|The Write Space and Time|
This past week our basketball team took a ride on the Kinda Ka. It was, literally, the best and worst of times.
On Wednesday we played on our home floor. We were lethargic. We were affected. We splintered into terrified little islands of frustration. And afterward we were all sorry and wished we had it to do over again.
Then on Saturday, we competed. We went into a hostile environment. We were intense and focused. We moved forward, undaunted, throughout the game. We glued ourselves together with effort and communication and thus became a whole that dwarfed our individual parts.
What a difference 48 hours can make. Now everybody wants to know the magic of the two days of practice we had in between. Sorry to disappoint, but there was none.
I've heard all my life, however, that when you lose, you shouldn't lose the lesson. Here's what I learned the day after the dip: players play best when they control the things they can and coaches coach best that way, too. I was awful on Wednesday versus Texas. I hated our lack of effort and I was dumbfounded by our lethargy. So I tried to make my guys play hard. And I almost lost my mind.

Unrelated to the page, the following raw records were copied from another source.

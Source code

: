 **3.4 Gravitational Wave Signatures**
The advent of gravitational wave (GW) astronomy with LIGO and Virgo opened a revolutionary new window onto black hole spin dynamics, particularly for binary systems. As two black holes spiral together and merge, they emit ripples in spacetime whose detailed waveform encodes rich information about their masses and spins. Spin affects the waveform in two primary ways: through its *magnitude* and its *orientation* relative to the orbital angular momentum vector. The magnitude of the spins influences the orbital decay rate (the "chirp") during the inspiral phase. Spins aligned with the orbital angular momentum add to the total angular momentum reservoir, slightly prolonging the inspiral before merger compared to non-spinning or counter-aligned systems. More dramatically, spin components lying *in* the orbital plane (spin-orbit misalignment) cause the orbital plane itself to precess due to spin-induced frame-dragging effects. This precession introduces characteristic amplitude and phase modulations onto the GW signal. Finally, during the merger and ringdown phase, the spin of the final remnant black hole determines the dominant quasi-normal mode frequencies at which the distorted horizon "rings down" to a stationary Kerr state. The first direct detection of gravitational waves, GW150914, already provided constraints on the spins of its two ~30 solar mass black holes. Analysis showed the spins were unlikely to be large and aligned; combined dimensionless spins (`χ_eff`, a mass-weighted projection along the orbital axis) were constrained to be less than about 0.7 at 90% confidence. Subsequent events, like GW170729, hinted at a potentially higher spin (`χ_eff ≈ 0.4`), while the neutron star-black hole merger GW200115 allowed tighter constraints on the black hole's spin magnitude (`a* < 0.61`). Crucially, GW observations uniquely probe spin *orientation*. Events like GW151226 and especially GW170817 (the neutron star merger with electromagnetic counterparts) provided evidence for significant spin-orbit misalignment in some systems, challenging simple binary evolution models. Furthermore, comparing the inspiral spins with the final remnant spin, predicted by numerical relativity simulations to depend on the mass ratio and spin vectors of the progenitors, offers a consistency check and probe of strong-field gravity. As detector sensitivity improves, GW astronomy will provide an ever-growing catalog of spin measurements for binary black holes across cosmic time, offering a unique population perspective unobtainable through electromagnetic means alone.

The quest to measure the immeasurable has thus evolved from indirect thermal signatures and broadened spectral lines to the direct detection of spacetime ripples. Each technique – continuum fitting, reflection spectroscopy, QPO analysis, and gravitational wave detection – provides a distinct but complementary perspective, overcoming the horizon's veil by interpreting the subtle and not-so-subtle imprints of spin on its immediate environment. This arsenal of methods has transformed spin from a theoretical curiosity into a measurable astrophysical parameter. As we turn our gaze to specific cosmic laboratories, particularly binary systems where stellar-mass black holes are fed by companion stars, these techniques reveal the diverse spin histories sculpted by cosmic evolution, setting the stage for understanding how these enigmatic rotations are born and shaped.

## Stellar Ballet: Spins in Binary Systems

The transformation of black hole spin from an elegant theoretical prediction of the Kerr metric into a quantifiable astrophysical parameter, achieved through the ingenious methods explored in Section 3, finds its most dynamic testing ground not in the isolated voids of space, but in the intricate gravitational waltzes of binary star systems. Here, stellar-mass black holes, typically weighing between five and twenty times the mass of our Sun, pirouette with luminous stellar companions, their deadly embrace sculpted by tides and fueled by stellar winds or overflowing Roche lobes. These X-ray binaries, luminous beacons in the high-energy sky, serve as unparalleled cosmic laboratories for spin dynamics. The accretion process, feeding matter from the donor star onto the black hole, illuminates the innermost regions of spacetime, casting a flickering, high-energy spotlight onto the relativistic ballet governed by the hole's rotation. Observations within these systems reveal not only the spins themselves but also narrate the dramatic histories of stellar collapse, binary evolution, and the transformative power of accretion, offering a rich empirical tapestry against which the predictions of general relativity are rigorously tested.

I couldn't control their effort any more than they could control the number of people in the arena or when the referee blew his whistle or the way the ball bounced when it hit the rim. Attempting to was like trying to push a string.
And it exhausted us all.
In team sports everybody has a job. The managers get the towels and the Gatorade ready. The trainers tape. The strength coach stretches. Shooters shoot, screeners screen and coaches coach. If even one of us gets too caught up in something that's none of our business chaos ensues.
Our basketball team is not unlike a lot of teams across the country. We are pretty good when we get after it and compete on every possession. We are pretty lousy when we don't. Only a tiny handful of teams are talented enough to have a different story.
So it's simple really. As long as each of us controls the things we can.